# Dask

Dask is a flexible library for parallel computing in Python.

Dask is composed of two parts:
1. Dynamic task scheduling optimized for computation.
2. “Big Data” collections like parallel arrays, dataframes, and lists.

![Dask overview](https://docs.dask.org/en/latest/_images/dask-overview.svg)  
Image source: Dask documentation.

# Task graphs

Suppose we want to perform a simple computation: increment numbers 1 and 2 and add up results.
$$(1+1) + (2+1)$$

To make execution times more visible, assume that every operation takes a second.

In [None]:
from time import sleep

def inc(x):
    sleep(1)
    return x + 1

def add(x, y):
    sleep(1)
    return x + y

Sequential execution of the 3 operations will take 3 seconds.

In [None]:
%%time
x = inc(1)
y = inc(2)
z = add(x, y)
z

Notice that first two operations (`inc(1)` and `inc(2)`) are independent and can be executed in parallel, while the last operation depends on the results of the first two.
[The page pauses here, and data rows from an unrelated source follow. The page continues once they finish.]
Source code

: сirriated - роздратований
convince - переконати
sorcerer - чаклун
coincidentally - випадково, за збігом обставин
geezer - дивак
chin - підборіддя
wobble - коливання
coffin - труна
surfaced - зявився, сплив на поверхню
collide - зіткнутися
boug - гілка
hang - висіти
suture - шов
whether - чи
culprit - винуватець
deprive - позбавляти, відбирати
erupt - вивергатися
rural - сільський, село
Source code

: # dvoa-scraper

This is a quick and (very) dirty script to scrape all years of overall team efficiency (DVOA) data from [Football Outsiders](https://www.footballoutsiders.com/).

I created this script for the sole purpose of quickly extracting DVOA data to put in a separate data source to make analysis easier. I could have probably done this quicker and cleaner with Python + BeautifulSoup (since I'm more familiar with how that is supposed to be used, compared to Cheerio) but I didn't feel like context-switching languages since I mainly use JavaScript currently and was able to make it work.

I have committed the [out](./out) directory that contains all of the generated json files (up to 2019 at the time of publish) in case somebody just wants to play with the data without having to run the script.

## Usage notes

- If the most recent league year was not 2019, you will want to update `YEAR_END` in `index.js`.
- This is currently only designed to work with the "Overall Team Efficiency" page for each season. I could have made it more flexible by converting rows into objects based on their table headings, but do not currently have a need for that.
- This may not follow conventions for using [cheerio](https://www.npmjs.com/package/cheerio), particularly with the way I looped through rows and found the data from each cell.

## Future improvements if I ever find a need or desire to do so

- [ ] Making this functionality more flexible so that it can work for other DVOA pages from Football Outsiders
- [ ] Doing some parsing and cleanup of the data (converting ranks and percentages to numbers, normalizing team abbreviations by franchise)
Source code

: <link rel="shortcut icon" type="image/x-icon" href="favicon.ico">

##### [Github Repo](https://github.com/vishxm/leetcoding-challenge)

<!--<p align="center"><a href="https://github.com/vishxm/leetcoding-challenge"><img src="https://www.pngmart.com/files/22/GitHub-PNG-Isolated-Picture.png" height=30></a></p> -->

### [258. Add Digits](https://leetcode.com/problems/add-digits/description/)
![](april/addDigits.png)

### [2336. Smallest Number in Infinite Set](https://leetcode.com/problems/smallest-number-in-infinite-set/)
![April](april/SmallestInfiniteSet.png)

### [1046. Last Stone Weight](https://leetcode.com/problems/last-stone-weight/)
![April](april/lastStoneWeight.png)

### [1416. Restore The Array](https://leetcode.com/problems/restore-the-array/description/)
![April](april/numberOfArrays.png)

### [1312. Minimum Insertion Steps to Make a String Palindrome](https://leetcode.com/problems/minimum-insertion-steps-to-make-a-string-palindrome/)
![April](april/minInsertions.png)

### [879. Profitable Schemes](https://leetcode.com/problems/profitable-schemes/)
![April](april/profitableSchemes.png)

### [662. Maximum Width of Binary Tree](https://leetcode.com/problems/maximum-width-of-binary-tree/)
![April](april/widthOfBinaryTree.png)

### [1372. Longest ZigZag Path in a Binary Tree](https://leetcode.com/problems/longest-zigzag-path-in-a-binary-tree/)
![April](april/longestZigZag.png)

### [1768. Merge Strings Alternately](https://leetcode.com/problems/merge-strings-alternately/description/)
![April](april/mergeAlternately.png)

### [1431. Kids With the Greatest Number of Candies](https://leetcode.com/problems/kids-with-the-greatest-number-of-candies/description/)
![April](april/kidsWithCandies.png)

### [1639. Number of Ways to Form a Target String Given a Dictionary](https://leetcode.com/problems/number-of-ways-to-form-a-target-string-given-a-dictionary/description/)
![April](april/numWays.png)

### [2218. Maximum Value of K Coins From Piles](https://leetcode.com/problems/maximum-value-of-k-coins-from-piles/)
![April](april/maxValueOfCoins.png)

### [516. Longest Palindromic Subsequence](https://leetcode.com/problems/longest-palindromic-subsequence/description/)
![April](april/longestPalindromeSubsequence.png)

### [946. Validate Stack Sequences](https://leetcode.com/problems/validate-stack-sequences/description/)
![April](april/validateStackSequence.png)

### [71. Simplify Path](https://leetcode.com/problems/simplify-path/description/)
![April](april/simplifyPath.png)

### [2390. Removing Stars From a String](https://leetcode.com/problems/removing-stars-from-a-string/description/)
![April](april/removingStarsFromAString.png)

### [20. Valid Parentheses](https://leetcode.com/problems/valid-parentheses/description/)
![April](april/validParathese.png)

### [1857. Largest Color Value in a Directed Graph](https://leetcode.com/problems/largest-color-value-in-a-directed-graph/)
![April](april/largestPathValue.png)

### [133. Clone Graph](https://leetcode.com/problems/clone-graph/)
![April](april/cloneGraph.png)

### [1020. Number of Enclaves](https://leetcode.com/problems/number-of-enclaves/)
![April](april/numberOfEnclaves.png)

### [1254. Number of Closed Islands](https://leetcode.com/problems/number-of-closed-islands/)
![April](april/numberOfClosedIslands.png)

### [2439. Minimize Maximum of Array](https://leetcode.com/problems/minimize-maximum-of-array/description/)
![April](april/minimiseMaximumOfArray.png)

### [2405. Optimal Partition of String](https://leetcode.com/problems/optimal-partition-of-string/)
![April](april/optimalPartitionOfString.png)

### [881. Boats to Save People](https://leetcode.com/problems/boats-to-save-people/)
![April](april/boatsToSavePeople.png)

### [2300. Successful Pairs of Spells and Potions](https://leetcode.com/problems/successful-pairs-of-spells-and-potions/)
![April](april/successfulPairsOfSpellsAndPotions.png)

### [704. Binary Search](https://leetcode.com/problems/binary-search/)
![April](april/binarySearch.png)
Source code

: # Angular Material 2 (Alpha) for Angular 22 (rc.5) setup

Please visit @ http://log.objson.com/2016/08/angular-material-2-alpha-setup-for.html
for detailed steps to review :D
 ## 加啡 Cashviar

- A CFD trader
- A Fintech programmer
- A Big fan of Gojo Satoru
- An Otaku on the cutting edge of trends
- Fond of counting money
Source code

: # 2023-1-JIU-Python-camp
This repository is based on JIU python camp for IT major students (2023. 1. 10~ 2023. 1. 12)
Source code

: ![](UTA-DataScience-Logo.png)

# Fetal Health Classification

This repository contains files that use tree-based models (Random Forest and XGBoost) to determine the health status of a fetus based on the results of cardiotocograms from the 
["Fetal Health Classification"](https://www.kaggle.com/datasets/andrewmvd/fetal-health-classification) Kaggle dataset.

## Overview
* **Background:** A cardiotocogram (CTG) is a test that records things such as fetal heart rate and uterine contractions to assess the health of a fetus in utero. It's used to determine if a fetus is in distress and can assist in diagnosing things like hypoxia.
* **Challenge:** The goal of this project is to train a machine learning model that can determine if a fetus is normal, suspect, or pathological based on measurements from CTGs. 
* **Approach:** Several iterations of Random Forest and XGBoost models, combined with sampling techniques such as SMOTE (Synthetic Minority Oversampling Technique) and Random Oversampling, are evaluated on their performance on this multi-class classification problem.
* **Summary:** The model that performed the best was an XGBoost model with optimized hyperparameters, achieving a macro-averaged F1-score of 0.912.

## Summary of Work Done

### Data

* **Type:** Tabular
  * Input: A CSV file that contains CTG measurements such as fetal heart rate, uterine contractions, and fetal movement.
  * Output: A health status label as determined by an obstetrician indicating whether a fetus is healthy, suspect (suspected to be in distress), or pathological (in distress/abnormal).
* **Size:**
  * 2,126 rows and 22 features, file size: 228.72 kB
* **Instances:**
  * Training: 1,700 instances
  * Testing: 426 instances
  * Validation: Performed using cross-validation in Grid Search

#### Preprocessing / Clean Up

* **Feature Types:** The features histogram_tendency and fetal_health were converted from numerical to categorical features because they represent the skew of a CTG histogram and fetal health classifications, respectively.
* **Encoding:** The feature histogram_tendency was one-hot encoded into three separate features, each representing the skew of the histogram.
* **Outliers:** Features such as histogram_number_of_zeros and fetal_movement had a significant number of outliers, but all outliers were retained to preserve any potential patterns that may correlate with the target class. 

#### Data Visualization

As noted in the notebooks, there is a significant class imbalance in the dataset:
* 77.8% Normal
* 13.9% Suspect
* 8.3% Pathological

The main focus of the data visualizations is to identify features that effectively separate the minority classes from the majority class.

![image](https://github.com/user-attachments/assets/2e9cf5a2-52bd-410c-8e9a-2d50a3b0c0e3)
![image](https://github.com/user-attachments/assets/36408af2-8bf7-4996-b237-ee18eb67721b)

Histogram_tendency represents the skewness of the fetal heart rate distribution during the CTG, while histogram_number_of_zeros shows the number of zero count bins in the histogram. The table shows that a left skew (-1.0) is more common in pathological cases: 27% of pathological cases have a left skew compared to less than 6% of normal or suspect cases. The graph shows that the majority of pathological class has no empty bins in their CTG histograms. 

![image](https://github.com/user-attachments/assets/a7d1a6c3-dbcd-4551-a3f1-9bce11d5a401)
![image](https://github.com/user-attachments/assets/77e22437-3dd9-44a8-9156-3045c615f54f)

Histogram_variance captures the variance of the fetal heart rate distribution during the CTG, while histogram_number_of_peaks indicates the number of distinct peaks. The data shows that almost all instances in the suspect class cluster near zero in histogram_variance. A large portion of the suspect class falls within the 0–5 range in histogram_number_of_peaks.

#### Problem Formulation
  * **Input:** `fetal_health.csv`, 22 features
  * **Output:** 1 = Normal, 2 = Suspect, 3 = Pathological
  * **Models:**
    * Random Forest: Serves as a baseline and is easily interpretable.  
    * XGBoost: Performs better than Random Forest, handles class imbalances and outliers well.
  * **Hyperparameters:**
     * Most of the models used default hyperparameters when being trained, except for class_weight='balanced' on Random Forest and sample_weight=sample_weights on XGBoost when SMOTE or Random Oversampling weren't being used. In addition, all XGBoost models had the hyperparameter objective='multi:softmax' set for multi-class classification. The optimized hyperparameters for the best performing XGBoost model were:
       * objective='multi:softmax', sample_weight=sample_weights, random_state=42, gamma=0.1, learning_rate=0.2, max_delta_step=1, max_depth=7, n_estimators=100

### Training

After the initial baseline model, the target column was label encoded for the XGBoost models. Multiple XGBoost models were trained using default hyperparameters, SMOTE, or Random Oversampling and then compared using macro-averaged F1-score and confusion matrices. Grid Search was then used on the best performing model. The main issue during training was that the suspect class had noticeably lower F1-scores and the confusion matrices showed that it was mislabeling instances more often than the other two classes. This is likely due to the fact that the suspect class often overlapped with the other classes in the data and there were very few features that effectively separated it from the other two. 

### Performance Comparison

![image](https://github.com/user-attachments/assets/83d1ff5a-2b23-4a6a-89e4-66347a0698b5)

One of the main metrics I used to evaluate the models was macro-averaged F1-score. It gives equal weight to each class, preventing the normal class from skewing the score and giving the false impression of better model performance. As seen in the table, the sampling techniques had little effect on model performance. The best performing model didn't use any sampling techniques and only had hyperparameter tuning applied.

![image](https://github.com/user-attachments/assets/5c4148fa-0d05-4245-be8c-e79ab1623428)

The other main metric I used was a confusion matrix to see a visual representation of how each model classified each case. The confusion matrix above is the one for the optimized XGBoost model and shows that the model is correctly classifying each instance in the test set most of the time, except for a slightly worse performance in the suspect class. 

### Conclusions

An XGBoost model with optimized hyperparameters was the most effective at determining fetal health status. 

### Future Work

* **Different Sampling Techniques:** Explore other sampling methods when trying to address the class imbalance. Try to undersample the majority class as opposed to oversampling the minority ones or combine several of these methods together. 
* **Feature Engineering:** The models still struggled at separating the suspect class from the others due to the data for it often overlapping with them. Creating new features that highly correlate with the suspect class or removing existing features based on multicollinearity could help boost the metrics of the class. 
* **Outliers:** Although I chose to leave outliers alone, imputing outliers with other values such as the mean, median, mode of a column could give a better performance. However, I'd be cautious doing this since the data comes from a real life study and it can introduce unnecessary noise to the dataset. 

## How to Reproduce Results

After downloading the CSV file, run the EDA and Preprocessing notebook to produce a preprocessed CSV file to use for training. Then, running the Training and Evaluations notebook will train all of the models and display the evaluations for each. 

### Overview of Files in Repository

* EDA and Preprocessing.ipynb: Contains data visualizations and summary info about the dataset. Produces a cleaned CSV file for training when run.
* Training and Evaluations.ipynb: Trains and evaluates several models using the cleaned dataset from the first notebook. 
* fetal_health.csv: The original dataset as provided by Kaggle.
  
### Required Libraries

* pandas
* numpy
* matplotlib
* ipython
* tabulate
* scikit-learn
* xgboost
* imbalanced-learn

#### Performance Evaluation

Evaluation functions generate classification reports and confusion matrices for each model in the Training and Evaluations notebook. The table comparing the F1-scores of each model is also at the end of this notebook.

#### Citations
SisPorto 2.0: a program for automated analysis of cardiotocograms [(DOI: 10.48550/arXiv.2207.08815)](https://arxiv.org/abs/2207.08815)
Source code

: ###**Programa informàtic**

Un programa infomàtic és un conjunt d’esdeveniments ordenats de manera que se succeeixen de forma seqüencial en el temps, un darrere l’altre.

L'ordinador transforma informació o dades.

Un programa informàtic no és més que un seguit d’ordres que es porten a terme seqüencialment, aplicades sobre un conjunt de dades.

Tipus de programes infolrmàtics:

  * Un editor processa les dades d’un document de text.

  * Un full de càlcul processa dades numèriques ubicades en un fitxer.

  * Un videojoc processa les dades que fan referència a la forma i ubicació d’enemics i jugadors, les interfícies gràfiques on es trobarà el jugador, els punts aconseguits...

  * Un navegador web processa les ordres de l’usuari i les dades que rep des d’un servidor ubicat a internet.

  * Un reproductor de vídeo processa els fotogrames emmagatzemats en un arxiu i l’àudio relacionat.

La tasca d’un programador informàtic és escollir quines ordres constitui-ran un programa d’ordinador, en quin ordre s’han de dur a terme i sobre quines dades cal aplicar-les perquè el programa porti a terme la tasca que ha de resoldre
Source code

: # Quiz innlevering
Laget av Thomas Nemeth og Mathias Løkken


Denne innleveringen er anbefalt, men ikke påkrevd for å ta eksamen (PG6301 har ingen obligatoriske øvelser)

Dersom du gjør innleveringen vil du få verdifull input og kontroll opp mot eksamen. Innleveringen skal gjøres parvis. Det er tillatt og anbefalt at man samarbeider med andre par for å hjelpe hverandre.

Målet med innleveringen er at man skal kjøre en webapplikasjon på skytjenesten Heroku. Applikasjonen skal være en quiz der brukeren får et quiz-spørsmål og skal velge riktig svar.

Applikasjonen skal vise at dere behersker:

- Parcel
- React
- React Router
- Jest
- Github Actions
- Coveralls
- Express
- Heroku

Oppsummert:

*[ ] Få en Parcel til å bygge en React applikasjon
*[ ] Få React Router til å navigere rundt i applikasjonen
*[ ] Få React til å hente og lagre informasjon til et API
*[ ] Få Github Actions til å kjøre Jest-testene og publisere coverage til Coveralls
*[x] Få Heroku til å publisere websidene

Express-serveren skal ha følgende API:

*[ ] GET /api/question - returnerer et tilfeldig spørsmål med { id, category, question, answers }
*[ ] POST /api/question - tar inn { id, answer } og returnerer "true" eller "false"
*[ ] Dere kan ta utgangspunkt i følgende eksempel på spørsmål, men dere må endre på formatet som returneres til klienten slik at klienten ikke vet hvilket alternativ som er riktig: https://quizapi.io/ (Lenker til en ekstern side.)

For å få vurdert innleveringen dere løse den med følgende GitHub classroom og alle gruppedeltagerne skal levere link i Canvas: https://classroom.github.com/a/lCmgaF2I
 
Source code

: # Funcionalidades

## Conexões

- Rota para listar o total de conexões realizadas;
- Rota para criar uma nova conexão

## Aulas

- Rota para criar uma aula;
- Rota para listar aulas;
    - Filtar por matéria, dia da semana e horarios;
If we wrap our funcitons in `dask.delayed` and then call them, instead of computation we will get a `Delayed` object, which is **task graph**. Execution is instant, because no actual computation is performed at this stage.

In [None]:
from dask import delayed

delayed_inc = delayed(inc)
delayed_add = delayed(add)

In [None]:
%%time
x = delayed_inc(1)
y = delayed_inc(2)
z = delayed_add(x, y)

In [None]:
z

In [None]:
z.visualize()

We call `Delayed.compute()` method to execute the task graph and obtain result. How long do you think it would take?

In [None]:
%%time
z.compute()

## Download and unzip census tracts shapefiles

`dask.delayed` can be used as *decorator*. This is just a more compact way to write wrapping code.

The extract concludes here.